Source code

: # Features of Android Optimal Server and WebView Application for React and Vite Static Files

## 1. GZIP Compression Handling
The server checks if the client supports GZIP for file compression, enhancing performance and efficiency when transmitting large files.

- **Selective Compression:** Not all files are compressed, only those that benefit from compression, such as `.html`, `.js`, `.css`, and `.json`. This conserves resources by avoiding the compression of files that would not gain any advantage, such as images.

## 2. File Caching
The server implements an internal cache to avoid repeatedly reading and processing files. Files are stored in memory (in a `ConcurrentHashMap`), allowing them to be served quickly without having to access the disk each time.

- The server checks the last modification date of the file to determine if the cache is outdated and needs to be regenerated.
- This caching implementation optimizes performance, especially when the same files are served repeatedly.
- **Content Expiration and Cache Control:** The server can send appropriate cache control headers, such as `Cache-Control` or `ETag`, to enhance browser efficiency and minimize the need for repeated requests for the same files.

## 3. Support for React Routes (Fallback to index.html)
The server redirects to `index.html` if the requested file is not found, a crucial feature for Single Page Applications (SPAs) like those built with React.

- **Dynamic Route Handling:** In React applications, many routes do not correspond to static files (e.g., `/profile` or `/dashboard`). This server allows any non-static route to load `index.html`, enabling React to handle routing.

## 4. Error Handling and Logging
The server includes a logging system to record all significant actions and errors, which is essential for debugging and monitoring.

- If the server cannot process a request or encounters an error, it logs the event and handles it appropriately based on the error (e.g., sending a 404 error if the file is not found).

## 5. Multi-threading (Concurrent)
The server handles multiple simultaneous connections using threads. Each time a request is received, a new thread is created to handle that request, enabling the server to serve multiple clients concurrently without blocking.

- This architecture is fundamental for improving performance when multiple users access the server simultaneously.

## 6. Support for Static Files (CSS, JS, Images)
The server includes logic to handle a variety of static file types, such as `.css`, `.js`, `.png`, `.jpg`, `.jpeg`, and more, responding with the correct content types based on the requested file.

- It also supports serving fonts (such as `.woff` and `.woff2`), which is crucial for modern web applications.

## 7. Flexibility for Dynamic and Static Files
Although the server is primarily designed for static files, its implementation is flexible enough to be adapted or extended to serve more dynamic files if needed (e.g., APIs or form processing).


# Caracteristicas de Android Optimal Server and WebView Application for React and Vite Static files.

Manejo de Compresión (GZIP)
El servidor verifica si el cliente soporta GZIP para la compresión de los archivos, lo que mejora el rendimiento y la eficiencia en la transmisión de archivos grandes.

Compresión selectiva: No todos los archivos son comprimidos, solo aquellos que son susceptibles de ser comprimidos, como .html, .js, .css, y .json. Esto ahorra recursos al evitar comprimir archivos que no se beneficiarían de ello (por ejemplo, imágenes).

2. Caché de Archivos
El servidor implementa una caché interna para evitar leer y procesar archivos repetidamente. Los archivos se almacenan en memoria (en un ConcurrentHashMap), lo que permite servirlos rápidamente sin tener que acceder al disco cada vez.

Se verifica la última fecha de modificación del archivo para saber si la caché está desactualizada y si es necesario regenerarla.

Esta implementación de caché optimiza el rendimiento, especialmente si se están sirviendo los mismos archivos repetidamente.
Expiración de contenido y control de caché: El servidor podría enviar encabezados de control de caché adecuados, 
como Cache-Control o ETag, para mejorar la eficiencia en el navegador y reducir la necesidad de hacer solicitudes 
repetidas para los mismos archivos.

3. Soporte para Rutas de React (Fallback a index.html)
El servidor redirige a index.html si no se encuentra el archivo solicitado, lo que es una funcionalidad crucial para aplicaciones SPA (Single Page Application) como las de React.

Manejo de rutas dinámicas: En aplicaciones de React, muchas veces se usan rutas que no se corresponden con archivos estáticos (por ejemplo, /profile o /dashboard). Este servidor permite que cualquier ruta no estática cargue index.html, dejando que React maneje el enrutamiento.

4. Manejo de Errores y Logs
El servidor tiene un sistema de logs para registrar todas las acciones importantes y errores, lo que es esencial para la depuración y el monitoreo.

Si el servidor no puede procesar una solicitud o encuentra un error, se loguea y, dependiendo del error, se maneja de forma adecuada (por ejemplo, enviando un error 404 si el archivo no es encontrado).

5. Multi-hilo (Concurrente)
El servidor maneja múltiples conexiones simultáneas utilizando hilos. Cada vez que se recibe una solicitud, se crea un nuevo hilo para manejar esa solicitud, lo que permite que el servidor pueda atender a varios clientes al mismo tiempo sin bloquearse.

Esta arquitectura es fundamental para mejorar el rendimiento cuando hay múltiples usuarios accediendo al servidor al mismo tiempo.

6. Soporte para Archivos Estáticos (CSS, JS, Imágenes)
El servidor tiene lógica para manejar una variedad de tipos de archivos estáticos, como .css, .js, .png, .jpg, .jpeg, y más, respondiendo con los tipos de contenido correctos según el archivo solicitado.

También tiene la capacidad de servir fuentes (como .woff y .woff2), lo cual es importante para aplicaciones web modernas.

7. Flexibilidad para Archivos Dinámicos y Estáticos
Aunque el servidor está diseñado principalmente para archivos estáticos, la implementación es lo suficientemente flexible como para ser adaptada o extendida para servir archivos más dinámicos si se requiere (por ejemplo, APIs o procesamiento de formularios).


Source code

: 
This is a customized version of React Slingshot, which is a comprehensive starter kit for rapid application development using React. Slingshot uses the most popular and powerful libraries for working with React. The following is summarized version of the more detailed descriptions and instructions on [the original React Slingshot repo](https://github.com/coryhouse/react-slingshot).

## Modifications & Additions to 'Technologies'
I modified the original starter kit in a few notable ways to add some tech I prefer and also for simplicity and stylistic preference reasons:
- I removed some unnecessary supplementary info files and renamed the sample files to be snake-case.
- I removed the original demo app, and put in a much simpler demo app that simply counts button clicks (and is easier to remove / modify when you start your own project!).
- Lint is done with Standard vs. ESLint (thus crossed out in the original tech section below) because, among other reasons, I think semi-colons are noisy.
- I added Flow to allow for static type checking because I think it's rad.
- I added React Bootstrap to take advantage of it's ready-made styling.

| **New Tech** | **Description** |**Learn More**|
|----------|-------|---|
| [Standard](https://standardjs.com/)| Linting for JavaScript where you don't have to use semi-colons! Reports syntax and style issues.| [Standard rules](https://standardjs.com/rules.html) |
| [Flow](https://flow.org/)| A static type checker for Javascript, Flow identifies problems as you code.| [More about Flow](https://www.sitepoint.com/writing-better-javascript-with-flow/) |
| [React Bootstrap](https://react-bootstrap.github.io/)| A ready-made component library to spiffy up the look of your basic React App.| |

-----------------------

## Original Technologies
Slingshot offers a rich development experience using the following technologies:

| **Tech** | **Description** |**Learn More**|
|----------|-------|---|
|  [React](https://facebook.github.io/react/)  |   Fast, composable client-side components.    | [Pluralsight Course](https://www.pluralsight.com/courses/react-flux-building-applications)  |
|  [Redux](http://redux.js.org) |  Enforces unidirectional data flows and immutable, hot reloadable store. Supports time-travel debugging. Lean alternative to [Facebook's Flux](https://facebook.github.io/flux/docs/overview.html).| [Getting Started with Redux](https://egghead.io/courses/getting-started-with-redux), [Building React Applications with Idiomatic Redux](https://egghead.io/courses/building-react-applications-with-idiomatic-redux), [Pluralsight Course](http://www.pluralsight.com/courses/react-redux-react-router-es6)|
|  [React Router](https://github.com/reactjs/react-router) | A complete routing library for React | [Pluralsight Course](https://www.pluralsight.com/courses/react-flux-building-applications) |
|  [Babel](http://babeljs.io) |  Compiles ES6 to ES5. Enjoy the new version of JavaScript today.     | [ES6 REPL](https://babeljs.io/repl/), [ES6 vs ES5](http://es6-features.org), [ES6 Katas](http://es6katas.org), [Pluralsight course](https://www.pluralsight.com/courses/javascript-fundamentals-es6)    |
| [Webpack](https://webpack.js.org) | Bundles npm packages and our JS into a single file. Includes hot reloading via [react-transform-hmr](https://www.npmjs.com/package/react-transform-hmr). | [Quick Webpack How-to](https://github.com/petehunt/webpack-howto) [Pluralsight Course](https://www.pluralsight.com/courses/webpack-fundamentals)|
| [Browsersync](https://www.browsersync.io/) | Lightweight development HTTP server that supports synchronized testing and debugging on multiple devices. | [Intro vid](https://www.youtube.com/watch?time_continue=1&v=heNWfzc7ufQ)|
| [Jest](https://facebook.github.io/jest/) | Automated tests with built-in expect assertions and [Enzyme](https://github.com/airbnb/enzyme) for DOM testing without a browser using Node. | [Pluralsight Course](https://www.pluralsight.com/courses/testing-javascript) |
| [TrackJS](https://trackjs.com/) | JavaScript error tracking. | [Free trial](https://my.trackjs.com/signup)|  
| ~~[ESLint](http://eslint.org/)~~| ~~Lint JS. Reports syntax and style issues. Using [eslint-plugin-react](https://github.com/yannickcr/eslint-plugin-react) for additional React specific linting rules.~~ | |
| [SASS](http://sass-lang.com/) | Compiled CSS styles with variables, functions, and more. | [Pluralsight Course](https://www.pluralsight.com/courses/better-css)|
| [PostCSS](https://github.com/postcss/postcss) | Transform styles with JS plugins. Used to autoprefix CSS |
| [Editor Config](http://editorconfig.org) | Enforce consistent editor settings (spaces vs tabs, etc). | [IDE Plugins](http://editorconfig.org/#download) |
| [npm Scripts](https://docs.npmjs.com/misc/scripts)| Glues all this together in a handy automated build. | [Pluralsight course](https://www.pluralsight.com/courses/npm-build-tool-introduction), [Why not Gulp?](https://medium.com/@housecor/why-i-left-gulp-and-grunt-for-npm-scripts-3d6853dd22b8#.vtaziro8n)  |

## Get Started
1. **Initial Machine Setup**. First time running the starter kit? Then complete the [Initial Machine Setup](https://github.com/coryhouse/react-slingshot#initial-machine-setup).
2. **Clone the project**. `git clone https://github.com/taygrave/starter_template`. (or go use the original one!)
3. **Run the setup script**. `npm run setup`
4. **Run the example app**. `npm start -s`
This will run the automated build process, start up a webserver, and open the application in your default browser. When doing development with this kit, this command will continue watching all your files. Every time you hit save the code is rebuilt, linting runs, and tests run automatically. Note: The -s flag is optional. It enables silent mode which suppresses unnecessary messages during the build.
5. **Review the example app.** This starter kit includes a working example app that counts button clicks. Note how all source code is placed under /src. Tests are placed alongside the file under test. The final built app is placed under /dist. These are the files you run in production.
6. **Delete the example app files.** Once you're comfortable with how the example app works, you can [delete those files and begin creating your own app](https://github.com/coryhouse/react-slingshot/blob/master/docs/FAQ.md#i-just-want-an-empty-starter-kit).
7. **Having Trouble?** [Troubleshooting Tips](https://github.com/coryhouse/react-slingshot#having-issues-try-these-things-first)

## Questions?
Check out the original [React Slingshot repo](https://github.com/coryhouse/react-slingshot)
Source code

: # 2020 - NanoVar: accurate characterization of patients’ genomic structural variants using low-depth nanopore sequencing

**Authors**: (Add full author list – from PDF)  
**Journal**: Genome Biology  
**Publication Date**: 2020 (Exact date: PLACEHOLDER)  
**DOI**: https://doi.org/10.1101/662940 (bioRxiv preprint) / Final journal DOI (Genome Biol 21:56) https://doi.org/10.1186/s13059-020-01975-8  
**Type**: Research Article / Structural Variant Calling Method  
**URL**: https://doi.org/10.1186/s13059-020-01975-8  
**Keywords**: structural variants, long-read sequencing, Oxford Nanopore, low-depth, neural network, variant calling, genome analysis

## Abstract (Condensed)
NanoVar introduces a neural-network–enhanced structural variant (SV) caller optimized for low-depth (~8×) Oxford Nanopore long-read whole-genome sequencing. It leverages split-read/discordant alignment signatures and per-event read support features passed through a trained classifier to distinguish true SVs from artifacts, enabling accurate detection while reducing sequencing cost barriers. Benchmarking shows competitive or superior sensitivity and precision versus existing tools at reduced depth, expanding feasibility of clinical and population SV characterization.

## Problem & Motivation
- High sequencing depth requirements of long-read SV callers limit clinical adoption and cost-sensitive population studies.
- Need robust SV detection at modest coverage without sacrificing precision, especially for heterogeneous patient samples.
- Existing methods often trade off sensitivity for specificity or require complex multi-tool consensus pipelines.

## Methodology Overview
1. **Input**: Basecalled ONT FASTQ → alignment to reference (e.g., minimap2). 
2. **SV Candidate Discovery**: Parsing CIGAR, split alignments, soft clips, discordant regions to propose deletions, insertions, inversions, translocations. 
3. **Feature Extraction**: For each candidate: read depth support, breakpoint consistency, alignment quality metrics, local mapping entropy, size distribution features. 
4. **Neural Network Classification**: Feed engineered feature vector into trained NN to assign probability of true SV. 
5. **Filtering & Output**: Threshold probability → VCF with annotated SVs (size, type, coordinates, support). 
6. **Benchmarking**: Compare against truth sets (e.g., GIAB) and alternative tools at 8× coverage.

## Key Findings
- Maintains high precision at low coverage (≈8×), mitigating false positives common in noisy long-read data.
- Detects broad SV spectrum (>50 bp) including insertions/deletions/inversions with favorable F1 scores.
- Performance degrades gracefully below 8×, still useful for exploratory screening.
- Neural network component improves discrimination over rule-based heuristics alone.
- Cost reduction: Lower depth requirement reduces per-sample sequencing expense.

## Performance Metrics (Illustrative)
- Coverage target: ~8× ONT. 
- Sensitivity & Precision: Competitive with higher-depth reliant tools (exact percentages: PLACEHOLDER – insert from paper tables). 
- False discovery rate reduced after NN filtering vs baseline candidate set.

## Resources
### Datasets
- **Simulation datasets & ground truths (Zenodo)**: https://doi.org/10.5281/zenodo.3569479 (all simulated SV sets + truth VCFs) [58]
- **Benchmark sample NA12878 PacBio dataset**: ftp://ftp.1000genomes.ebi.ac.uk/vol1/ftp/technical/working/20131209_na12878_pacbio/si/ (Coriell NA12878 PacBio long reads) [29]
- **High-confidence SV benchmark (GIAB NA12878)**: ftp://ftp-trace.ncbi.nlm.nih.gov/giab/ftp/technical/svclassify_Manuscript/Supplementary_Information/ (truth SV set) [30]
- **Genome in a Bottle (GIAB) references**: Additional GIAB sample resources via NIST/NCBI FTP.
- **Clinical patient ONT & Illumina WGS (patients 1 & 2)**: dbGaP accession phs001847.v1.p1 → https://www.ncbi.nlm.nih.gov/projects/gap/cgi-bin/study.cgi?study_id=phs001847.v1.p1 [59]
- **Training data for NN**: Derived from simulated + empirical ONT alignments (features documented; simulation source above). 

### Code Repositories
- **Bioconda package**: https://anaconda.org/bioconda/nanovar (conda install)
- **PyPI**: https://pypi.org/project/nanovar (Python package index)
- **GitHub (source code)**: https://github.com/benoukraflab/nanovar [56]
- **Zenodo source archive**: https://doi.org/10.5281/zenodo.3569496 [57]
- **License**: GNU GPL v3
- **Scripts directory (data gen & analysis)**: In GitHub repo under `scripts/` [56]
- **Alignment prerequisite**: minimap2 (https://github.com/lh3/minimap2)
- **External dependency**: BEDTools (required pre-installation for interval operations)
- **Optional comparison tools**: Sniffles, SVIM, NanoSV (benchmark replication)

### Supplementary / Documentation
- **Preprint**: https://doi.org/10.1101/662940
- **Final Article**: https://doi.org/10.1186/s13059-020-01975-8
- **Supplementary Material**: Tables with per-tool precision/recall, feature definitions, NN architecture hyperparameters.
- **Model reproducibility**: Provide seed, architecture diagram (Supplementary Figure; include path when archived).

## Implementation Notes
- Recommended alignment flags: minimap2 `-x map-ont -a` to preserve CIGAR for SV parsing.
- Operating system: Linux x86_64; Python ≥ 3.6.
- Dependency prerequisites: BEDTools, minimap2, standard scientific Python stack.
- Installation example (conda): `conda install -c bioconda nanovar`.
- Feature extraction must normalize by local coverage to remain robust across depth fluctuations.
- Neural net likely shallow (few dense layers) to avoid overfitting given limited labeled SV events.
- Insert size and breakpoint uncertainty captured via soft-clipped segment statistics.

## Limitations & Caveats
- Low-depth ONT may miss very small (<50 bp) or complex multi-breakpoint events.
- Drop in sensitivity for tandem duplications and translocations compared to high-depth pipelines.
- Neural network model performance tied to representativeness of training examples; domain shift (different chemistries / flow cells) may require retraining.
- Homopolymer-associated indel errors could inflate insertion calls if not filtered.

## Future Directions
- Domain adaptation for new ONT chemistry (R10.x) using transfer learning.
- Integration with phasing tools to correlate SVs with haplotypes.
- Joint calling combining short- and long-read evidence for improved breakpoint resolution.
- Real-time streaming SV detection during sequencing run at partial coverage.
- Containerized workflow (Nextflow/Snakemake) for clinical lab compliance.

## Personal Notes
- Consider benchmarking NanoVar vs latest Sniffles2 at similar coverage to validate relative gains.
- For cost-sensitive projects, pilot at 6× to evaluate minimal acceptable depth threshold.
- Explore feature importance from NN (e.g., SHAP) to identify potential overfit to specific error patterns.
# # # # #
- INSTRUCTIONS FOR THE TASK -
Which lines hold the word "size"? Copy each of them from the records.

- SOLVED EXERCISE -
3. **Feature Extraction**: For each candidate: read depth support, breakpoint consistency, alignment quality metrics, local mapping entropy, size distribution features. 
5. **Filtering & Output**: Threshold probability → VCF with annotated SVs (size, type, coordinates, support). 
- Insert size and breakpoint uncertainty captured via soft-clipped segment statistics.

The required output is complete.